Each state law has its own specific requirements and training deadlines, and will set its own effective date. There are currently 11 states/jurisdictions that have adopted regulations requiring further annuity education, including California, Colorado, District of Columbia, Florida, Iowa, Ohio, Oklahoma, Oregon, Rhode Island, Texas, and Wisconsin. Nine additional states have proposed regulations. Iowa was the first state to mandate regulations, beginning Jan. 1, 2011, and others are scheduled beginning second quarter, 2011.
"Customers on our Senior Advisory Board approached us with this issue late last September," said Adam Bryan, managing director, I&RS. "The looming 2011 deadline posed a serious challenge for the industry, since carriers really had no way to centralize the verification of this producer training.
"We saw an immediate fit within LNA, our service that automates and standardizes the two-way flow of information needed to manage producer authorization information between insurance carriers and distributors.
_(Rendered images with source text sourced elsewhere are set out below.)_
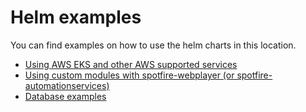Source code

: # Helm examples

You can find examples on how to use the helm charts in this location.

- [Using AWS EKS and other AWS supported services](./aws/README.md)
- [Using custom modules with spotfire-webplayer (or spotfire-automationservices)](./webplayer-custom-modules/README.md)
- [Database examples](./database-values/)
We quickly formed a customer task force, and started to work through how we could accommodate these new data requirements with a service enhancement to LNA."
In Phase I of the project, which will be fast-track tested for two weeks in April, I&RS has built enhancements to LNA that can take a standardized delimited data file feed from the education vendors who provide this producer training, and translate into the industry-standard LNA format. The new data fields built into the LNA system will then be able to accommodate this training data, so carriers can quickly verify if the agents have been trained and certified.
Some distributors and carriers are using vendors to support their training efforts. The vendors are not required to become members of DTCC's subsidiary, the National Securities Clearing Corporation (NSCC). They will also not be charged to provide training completion data, nor are required to actually build LNA.
"We wanted to eliminate any possible barriers for the vendors to engage with us," said Lana Macumber, director, I&RS Strategy and Business Development.
In the next iteration of the project, I&RS will extend these enhancements to the LNA Access Platform, the standalone online reporting tool that distributors use to enter, edit, and retrieve various sets of pre-defined required licensing and appointment data.
DTCC is currently working with seven education vendors, including Kaplan, PinPoint (partnering with LIMRA), QuestCE, RegEd (partnering with IRI), Sircon, SuccessCE (partnering with NAFA), and WebCE.
In the next phase of the project, targeted for early 2012, I&RS envisions being able to provide real time producer authorization messaging for point-of-sale and transaction processing. By leveraging ACORD XML for producer authorizations, I&RS would be able to navigate these messages to and from requestor to end carrier.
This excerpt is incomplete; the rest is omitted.